Alex Wharton is the Head of Middle School at Carinya Christian School in Gunnedah, NSW. He is one of twelve inspirational teachers across Australia to be awarded the Annual Commonwealth Bank Teachers Award.
The award, in partnership with the Australian charity Schools Plus, celebrates and rewards educators with the aim of inspiring excellent practice in schools across Australia, focusing on helping address the education gap in areas of disadvantage around the country.
“This year 400 applications were received for this teaching fellowship, I am still pinching myself and can’t believe I’m in the final 12” said Mr Wharton.
Mr Wharton is an English teacher by trade who is passionate about improving students learning outcomes, particularly related to literacy. One of the gaps he identified was the transition students were having from primary to secondary education. “There’s plenty of research that shows academic results traditionally dip, there can be a bit of a disengagement until they have settled in. I’ve been trying to be more proactive in countering that and challenging that through my teaching and classroom practice”.
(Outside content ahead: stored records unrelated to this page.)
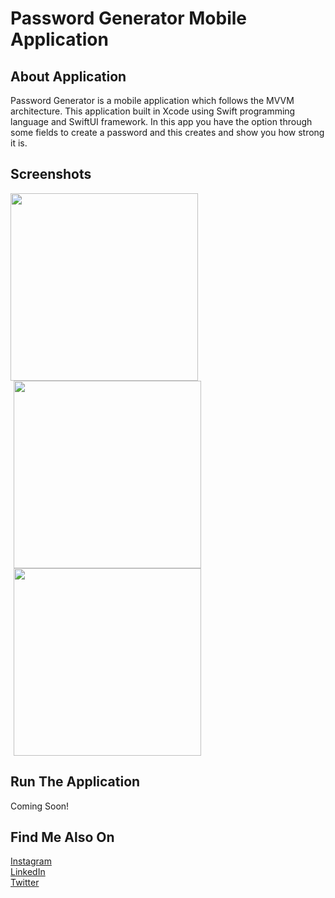 # Password Generator Mobile Application


## About Application
Password Generator is a mobile application which follows the MVVM architecture. This application built in Xcode using Swift programming language and SwiftUI framework. In this app you have the option through some fields to create a password and this creates and show you how strong it is.

## Screenshots

<div>
  <img height= 300em src= "https://github.com/nicktheodoridisiOS/PasswordGenerator/assets/122683142/2bf7d6c7-7edc-444a-bbd6-dd047aebeb4e">
  <img hspace= 5 height= 300em src= "https://github.com/nicktheodoridisiOS/PasswordGenerator/assets/122683142/9fb4b777-7b00-47a7-bfe8-b9c3092e1c46">
  <img hspace= 5 height= 300em src= "https://github.com/nicktheodoridisiOS/PasswordGenerator/assets/122683142/cbe10ba6-3310-4c7d-b23b-7f4a40328975">
</div>

## Run The Application

Coming Soon!

## Find Me Also On
<a href="https://www.instagram.com/nickmadethisone/" target="_blank">Instagram</a> <br>
<a href="https://www.linkedin.com/in/nick-theodoridis-75097a266/" target="_blank">LinkedIn</a> <br>
<a href="https://twitter.com/nickiOSDev" target="_blank">Twitter</a>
The transition from primary to secondary school is a testing and exciting time for students which coincides with the social, emotional, physical and cognitive changes they endure. Focusing on enabling a positive transition during this time can give adolescents the support they need to maintain their educational performance, mental health and social wellbeing.
One of the unique initiatives Mr Wharton is proud of is the school’s Literature Circles Program. This program, collaboratively implemented by the teachers, gives Middle School English students the opportunity to have a voice and a choice in what they are thinking and reading, encouraging them to explore a particular area of literature which may be of interest to them.
“This program is something we have seen great success and engagement in. Students who traditionally may struggle in reading a sustained text actually find texts that they are interested in, have their eyes opened and really enjoy the power of literature which can affect them in a positive way”. Students must also study the mandatory set text in line with the curriculum.
What Mr Wharton loves most about being a teacher is the positive impact he can have on co-shaping the future of his students and in return, the things his students teach him. “Co shaping; I actually think we walk alongside the students. We learn together, we’re co learners, we collaborate together regularly”.
During a challenging year in 2020 with the advent of COVID-19, Mr Wharton is amazed at the resilience of his students’ ability to adapt during tough times. Mr Wharton believes that COVID-19 has brought real issues such as students access to modern technology in regional and rural schools to the forefront.
“A number of our student population are on the land, and do come from agricultural and farming families, so in terms of access to technology, in many ways the pandemic actually highlighted some of those struggles. I was “receiving emails from students writing “Sir, I’m sitting in the middle of my paddock trying to do this English lesson because that is the only spot I have reception” and it’s those little stories like that which highlight the resilience of our students to overcome whatever barriers that they are faced with at that time”.
Each recipient of the award will receive a $45,000 fellowship grant including $25,000 to rollout a strategic project in their school, $10,000 towards professional development and a group study tour to learn from a high performing school system.